## WHAT YOU HAVE TO DO
Tally the lines in the following entries that include the word "setLastName"; state only the total.

──────── MATERIAL FOR THE TASK ────────

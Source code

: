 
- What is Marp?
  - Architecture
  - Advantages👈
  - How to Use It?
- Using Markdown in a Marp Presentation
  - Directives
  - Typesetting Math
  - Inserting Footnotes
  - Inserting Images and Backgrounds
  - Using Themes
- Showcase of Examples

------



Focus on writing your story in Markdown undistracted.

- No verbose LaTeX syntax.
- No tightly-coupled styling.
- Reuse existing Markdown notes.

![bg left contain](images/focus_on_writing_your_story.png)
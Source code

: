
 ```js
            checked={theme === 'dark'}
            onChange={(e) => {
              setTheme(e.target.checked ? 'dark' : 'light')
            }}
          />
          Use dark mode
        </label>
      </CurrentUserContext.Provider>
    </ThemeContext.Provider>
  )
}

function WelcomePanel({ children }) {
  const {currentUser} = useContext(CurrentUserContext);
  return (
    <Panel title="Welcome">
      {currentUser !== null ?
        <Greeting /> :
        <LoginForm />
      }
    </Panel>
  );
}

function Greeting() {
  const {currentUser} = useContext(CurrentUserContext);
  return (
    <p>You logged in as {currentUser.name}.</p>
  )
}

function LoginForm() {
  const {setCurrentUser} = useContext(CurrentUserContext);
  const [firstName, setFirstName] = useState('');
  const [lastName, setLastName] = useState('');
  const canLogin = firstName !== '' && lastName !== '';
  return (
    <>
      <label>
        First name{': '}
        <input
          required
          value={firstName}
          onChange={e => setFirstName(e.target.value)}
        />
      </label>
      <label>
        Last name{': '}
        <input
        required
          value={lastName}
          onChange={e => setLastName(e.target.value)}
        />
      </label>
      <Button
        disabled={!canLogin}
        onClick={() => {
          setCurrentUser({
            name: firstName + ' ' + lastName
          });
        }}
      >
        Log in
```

────────

## RESPONSE
2